Drunk with exhaustion and Linnaean Latin (he’d stopped to taste and describe and sniff every seed and insect and fruit we passed) we open the liter bottle of cold beer I had in my rucksack and it’s gone in two unspeakably cool gulps.

On the porch in the evening sun, Paul tells me about his new methods for camera trapping. They’re based on indigenous hunting methods and are yet to be trialed for data gathering anywhere in the world.

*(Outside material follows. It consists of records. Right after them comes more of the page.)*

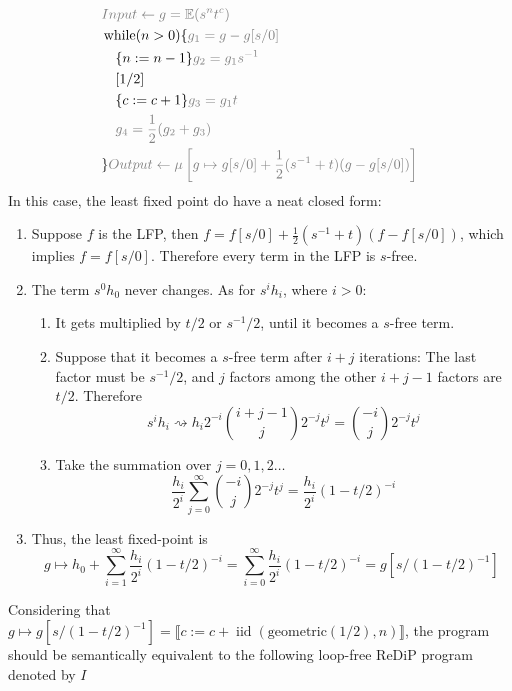 \documentclass[a4paper]{article}
\DeclareMathOperator*{\iid}{iid}
\renewcommand{\S}[1]{ \llbracket #1 \rrbracket }
\newcommand{\E}{ \mathbb{E} }
\newcommand{\Geom}{\mathrm{geometric}}
\newcommand{\Anno}[1]{\color{gray}{#1}}
\begin{document}
\begin{align*}
	 & \Anno{Input \gets g = \E(s^n t^c)}                                                          \\
	 & \operatorname{while} (n>0) \{  \Anno{g_1 = g - g[s/0] }                                     \\
	 & \quad \{ n := n - 1 \} \Anno{g_2 = g_1 s^{-1}}                                              \\
	 & \quad [1/2]                                                                                 \\
	 & \quad \{ c := c + 1 \} \Anno{g_3 = g_1 t}                                                   \\
	 & \quad \Anno{g_4 = \frac12 (g_2 + g_3)}                                                      \\
	 & \} \Anno{Output \gets \mu \left[ g \mapsto g[s/0] + \frac12(s^{-1} + t)(g-g[s/0]) \right] } \\
\end{align*}
In this case, the least fixed point do have a neat closed form:
\begin{enumerate}
	\item Suppose \(f\) is the LFP, then \( f = f[s/0] + \frac12(s^{-1} + t)(f-f[s/0]) \), which implies \(f = f[s/0]\). Therefore every term in the LFP is \(s\)-free.
	\item The term \(s^0 h_0\) never changes. As for \(s^i h_i\), where \(i>0\):
	      \begin{enumerate}
		      \item It gets multiplied by \(t/2\) or \(s^{-1}/2\), until it becomes a \(s\)-free term.
		      \item Suppose that it becomes a \(s\)-free term after \(i+j\) iterations:
		            The last factor must be \(s^{-1}/2\), and \(j\) factors among the other \(i+j-1\) factors are \(t/2\).
		            Therefore
		            \[
			            s^i h_i \rightsquigarrow h_i 2^{-i} \binom{i+j-1}{j} 2^{-j}t^j = \binom{-i}{j}2^{-j} t^j
		            \]
		      \item Take the summation over \(j=0,1,2\ldots\)
		            \[
			            \frac{h_i}{2^i} \sum_{j=0}^\infty \binom{-i}{j} 2^{-j}t^j
			            = \frac{h_i}{2^i} {(1-t/2)}^{-i}
		            \]
	      \end{enumerate}
	\item Thus, the least fixed-point is
	      \[
		      g\mapsto h_0 + \sum_{i=1}^\infty \frac{h_i}{2^i} {(1-t/2)}^{-i}
		      = \sum_{i=0}^\infty \frac{h_i}{2^i} {(1-t/2)}^{-i}
		      = g[s/{(1-t/2)}^{-1}]
	      \]
\end{enumerate}
Considering that \(g\mapsto g[s/{(1-t/2)}^{-1}] = \S{c := c + \iid(\Geom(1/2),n)}\),
the program should be semantically equivalent to the following loop-free ReDiP program denoted by \(I\)
\end{document}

You lie down, mistaking night for death, on a moldy mattress with mildew for a pillow — blanketed by night’s starry shroud – and sleep like the one corpse you’ll never see. You rise early at first light, fresh as May buds.

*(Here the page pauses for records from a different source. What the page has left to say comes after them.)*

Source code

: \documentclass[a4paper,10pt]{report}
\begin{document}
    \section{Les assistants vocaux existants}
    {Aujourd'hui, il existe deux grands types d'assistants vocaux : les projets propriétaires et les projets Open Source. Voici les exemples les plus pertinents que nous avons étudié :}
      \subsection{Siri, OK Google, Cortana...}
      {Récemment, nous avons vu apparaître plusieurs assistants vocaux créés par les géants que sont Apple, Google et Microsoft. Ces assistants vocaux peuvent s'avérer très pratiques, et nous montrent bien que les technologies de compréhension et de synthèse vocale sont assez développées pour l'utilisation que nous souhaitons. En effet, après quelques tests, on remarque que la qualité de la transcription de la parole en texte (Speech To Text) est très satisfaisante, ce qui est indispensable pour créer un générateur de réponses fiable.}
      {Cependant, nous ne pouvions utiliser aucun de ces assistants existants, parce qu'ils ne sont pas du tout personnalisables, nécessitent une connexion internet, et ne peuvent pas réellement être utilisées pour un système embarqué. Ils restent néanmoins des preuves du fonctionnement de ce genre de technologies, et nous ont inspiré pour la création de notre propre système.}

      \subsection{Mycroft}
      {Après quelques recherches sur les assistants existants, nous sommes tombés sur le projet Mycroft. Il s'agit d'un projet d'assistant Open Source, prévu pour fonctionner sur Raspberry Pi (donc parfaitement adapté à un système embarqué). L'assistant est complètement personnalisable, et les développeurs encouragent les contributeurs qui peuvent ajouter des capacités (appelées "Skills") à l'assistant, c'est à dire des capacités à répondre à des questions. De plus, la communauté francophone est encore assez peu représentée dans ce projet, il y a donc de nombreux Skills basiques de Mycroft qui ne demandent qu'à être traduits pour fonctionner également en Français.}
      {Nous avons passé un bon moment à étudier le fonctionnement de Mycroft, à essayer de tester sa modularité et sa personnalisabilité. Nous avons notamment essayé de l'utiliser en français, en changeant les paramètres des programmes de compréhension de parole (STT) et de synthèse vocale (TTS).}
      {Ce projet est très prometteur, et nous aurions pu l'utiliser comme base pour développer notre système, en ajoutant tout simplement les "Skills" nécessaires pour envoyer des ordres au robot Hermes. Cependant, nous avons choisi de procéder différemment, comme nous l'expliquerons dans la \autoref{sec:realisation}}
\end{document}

Never once have I regretted going out early, rising out the warmth of a woman’s arms, against fatigue or dream to see the dawn, the trees fanning the morning sky or ink-black ocean waves or a city waking up in the blue half-light of dawn.

canopy
Jungle canopy

Sun Bear Poop

When I set out on the trail we’d later take to Mount Lucia, Paul is running back towards me, wide-eyed, holding something in his hand. It’s reddish-green, pebbly, and has the appearance of excrement. It is excrement. Paul handles it with the same care as a white-gloved auctioneer would hold the Elgin Marbles.

“It’s fresh”, he says, inhaling the aroma, “and, I’m pretty sure, it belongs to a Sun bear!” He has the enraptured voice of someone reading a story to a child. Continuing along the trail we stop to round a flooded pass and Paul bends down to show me something.

locals
locals in the jungle in Sabah, Borneo.

This time he’s speechless. His eyes light up. I lean in to look.

The paw print can’t be more than an hour old. The wet mud hasn’t yet sagged around the claw tips. We look at each other and then up ahead and behind, scared and overjoyed.

It’s near. We’re following it, pursuing our own death, and it’s near. We talk loudly in order to scare it away. At one point we laugh and, a few hundred meters to the right of the trail, a tremendous growl shakes the ground and our hair stands on end.

We pick up the pace and, throwing furtive glances over our shoulders, we listen to the surroundings and start to imagine how we would respond, how we would fight and run, how we would stumble and how we would die.

Man is by far the biggest threat to the Sun Bear population in Borneo. Habit destruction (tens of thousands of hectares of primary forest have been replaced by Palm-oil plantations) is not the only reason. Chinese traditional medicine still uses the bile and gall bladders of Sun bears to produce certain tinctures. Though few of us could afford the high prices, it’s not uncommon to find them in high street pharmacies.

Before humans first settled in Sabah around 25,000 years ago, it would have been covered in the lush tropical rainforest you still find in patches today. Places like Maliau Basin, Danum Valley and Tawau Hills Parkare home to large swatches of primary evergreen rainforest and a bewildering diversity of wildlife, particularly insects and invertebrates.

The larger animals are stunning, too. The names alone enough to wet the lips of any nature lover: Rhinoceros hornbill, Bearded pig, Red leaf monkey, Flying Lemur. The list goes on.

Boiling wild Cassava leaves in the jungle.
Boiling wild Cassava leaves in the jungle.

Three Thousand Species

According to Junaidi Payne, conservation ecologist and author of Wild Sabah, over 3,000 tree species can be found in Sabah alone. Incredibly complex ecosystems exist among the slow-growing, closed-canopy rainforest here.

It’s as humbling as it is disorienting to walk among such grandiose, intricate biomes.

Doubly so, when you know there’s a chance you’ll cross paths with a wild bear or a leopard, an elephant or, equally enthralling, a reverent conservation volunteer with fizzy drinks and stories to spare.